*TASK STATEMENT*
Retype the records in full, and please keep the pictures out of the copy.

*Stored data*
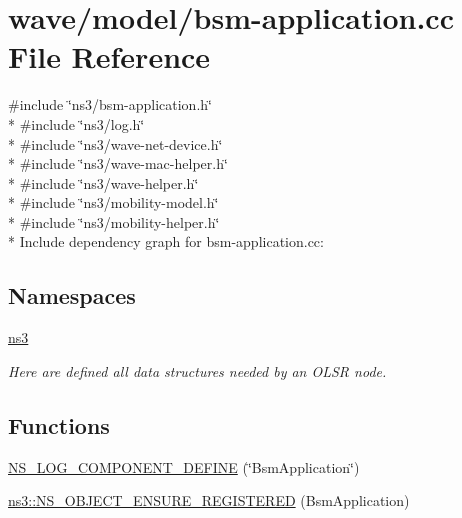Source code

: \hypertarget{bsm-application_8cc}{}\section{wave/model/bsm-\/application.cc File Reference}
\label{bsm-application_8cc}
{\ttfamily \#include \char`\"{}ns3/bsm-\/application.\+h\char`\"{}}\\*
{\ttfamily \#include \char`\"{}ns3/log.\+h\char`\"{}}\\*
{\ttfamily \#include \char`\"{}ns3/wave-\/net-\/device.\+h\char`\"{}}\\*
{\ttfamily \#include \char`\"{}ns3/wave-\/mac-\/helper.\+h\char`\"{}}\\*
{\ttfamily \#include \char`\"{}ns3/wave-\/helper.\+h\char`\"{}}\\*
{\ttfamily \#include \char`\"{}ns3/mobility-\/model.\+h\char`\"{}}\\*
{\ttfamily \#include \char`\"{}ns3/mobility-\/helper.\+h\char`\"{}}\\*
Include dependency graph for bsm-\/application.cc\+:
\subsection*{Namespaces}
\begin{DoxyCompactItemize}
\item 
 \hyperlink{namespacens3}{ns3}
\begin{DoxyCompactList}\small\item\em Here are defined all data structures needed by an O\+L\+SR node. \end{DoxyCompactList}\end{DoxyCompactItemize}
\subsection*{Functions}
\begin{DoxyCompactItemize}
\item 
\hyperlink{bsm-application_8cc_ac1eceb8ca7d09a261be405bee90b14f3}{N\+S\+\_\+\+L\+O\+G\+\_\+\+C\+O\+M\+P\+O\+N\+E\+N\+T\+\_\+\+D\+E\+F\+I\+NE} (\char`\"{}Bsm\+Application\char`\"{})
\item 
\hyperlink{namespacens3_a5bd02ec4e3c3d24f2299347741f3c4cc}{ns3\+::\+N\+S\+\_\+\+O\+B\+J\+E\+C\+T\+\_\+\+E\+N\+S\+U\+R\+E\+\_\+\+R\+E\+G\+I\+S\+T\+E\+R\+ED} (Bsm\+Application)
\end{DoxyCompactItemize}


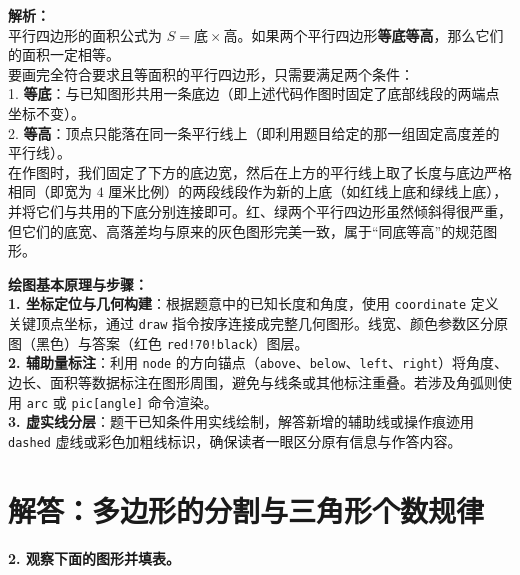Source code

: \vspace{0.6cm}
{\small\color{gray}
\textbf{解析：}\\
平行四边形的面积公式为 $S = \text{底} \times \text{高}$。如果两个平行四边形\textbf{等底等高}，那么它们的面积一定相等。\\
要画完全符合要求且等面积的平行四边形，只需要满足两个条件：\\
1. \textbf{等底}：与已知图形共用一条底边（即上述代码作图时固定了底部线段的两端点坐标不变）。\\
2. \textbf{等高}：顶点只能落在同一条平行线上（即利用题目给定的那一组固定高度差的平行线）。\\
在作图时，我们固定了下方的底边宽，然后在上方的平行线上取了长度与底边严格相同（即宽为 $4$ 厘米比例）的两段线段作为新的上底（如红线上底和绿线上底），并将它们与共用的下底分别连接即可。红、绿两个平行四边形虽然倾斜得很严重，但它们的底宽、高落差均与原来的灰色图形完美一致，属于“同底等高”的规范图形。
}


\vspace{0.6cm}

{\small\color{blue!70!black}
\textbf{绘图基本原理与步骤：}\\
\textbf{1. 坐标定位与几何构建}：根据题意中的已知长度和角度，使用 \texttt{coordinate} 定义关键顶点坐标，通过 \texttt{draw} 指令按序连接成完整几何图形。线宽、颜色参数区分原图（黑色）与答案（红色 \texttt{red!70!black}）图层。\\
\textbf{2. 辅助量标注}：利用 \texttt{node} 的方向锚点（\texttt{above}、\texttt{below}、\texttt{left}、\texttt{right}）将角度、边长、面积等数据标注在图形周围，避免与线条或其他标注重叠。若涉及角弧则使用 \texttt{arc} 或 \texttt{pic[angle]} 命令渲染。\\
\textbf{3. 虚实线分层}：题干已知条件用实线绘制，解答新增的辅助线或操作痕迹用 \texttt{dashed} 虚线或彩色加粗线标识，确保读者一眼区分原有信息与作答内容。
}

\newpage





\newpage

\section{解答：多边形的分割与三角形个数规律}

\vspace{0.4cm}

\noindent\textbf{2. 观察下面的图形并填表。}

*EXERCISE RESPONSE*
Source code

: \hypertarget{bsm-application_8cc}{}\section{wave/model/bsm-\/application.cc File Reference}
\label{bsm-application_8cc}
{\ttfamily \#include \char`\"{}ns3/bsm-\/application.\+h\char`\"{}}\\*
{\ttfamily \#include \char`\"{}ns3/log.\+h\char`\"{}}\\*
{\ttfamily \#include \char`\"{}ns3/wave-\/net-\/device.\+h\char`\"{}}\\*
{\ttfamily \#include \char`\"{}ns3/wave-\/mac-\/helper.\+h\char`\"{}}\\*
{\ttfamily \#include \char`\"{}ns3/wave-\/helper.\+h\char`\"{}}\\*
{\ttfamily \#include \char`\"{}ns3/mobility-\/model.\+h\char`\"{}}\\*
{\ttfamily \#include \char`\"{}ns3/mobility-\/helper.\+h\char`\"{}}\\*
Include dependency graph for bsm-\/application.cc\+:
\subsection*{Namespaces}
\begin{DoxyCompactItemize}
\item 
 \hyperlink{namespacens3}{ns3}
\begin{DoxyCompactList}\small\item\em Here are defined all data structures needed by an O\+L\+SR node. \end{DoxyCompactList}\end{DoxyCompactItemize}
\subsection*{Functions}
\begin{DoxyCompactItemize}
\item 
\hyperlink{bsm-application_8cc_ac1eceb8ca7d09a261be405bee90b14f3}{N\+S\+\_\+\+L\+O\+G\+\_\+\+C\+O\+M\+P\+O\+N\+E\+N\+T\+\_\+\+D\+E\+F\+I\+NE} (\char`\"{}Bsm\+Application\char`\"{})
\item 
\hyperlink{namespacens3_a5bd02ec4e3c3d24f2299347741f3c4cc}{ns3\+::\+N\+S\+\_\+\+O\+B\+J\+E\+C\+T\+\_\+\+E\+N\+S\+U\+R\+E\+\_\+\+R\+E\+G\+I\+S\+T\+E\+R\+ED} (Bsm\+Application)
\end{DoxyCompactItemize}


Source code

: \vspace{0.6cm}
{\small\color{gray}
\textbf{解析：}\\
平行四边形的面积公式为 $S = \text{底} \times \text{高}$。如果两个平行四边形\textbf{等底等高}，那么它们的面积一定相等。\\
要画完全符合要求且等面积的平行四边形，只需要满足两个条件：\\
1. \textbf{等底}：与已知图形共用一条底边（即上述代码作图时固定了底部线段的两端点坐标不变）。\\
2. \textbf{等高}：顶点只能落在同一条平行线上（即利用题目给定的那一组固定高度差的平行线）。\\
在作图时，我们固定了下方的底边宽，然后在上方的平行线上取了长度与底边严格相同（即宽为 $4$ 厘米比例）的两段线段作为新的上底（如红线上底和绿线上底），并将它们与共用的下底分别连接即可。红、绿两个平行四边形虽然倾斜得很严重，但它们的底宽、高落差均与原来的灰色图形完美一致，属于“同底等高”的规范图形。
}


\vspace{0.6cm}

{\small\color{blue!70!black}
\textbf{绘图基本原理与步骤：}\\
\textbf{1. 坐标定位与几何构建}：根据题意中的已知长度和角度，使用 \texttt{coordinate} 定义关键顶点坐标，通过 \texttt{draw} 指令按序连接成完整几何图形。线宽、颜色参数区分原图（黑色）与答案（红色 \texttt{red!70!black}）图层。\\
\textbf{2. 辅助量标注}：利用 \texttt{node} 的方向锚点（\texttt{above}、\texttt{below}、\texttt{left}、\texttt{right}）将角度、边长、面积等数据标注在图形周围，避免与线条或其他标注重叠。若涉及角弧则使用 \texttt{arc} 或 \texttt{pic[angle]} 命令渲染。\\
\textbf{3. 虚实线分层}：题干已知条件用实线绘制，解答新增的辅助线或操作痕迹用 \texttt{dashed} 虚线或彩色加粗线标识，确保读者一眼区分原有信息与作答内容。
}

\newpage





\newpage

\section{解答：多边形的分割与三角形个数规律}

\vspace{0.4cm}

\noindent\textbf{2. 观察下面的图形并填表。}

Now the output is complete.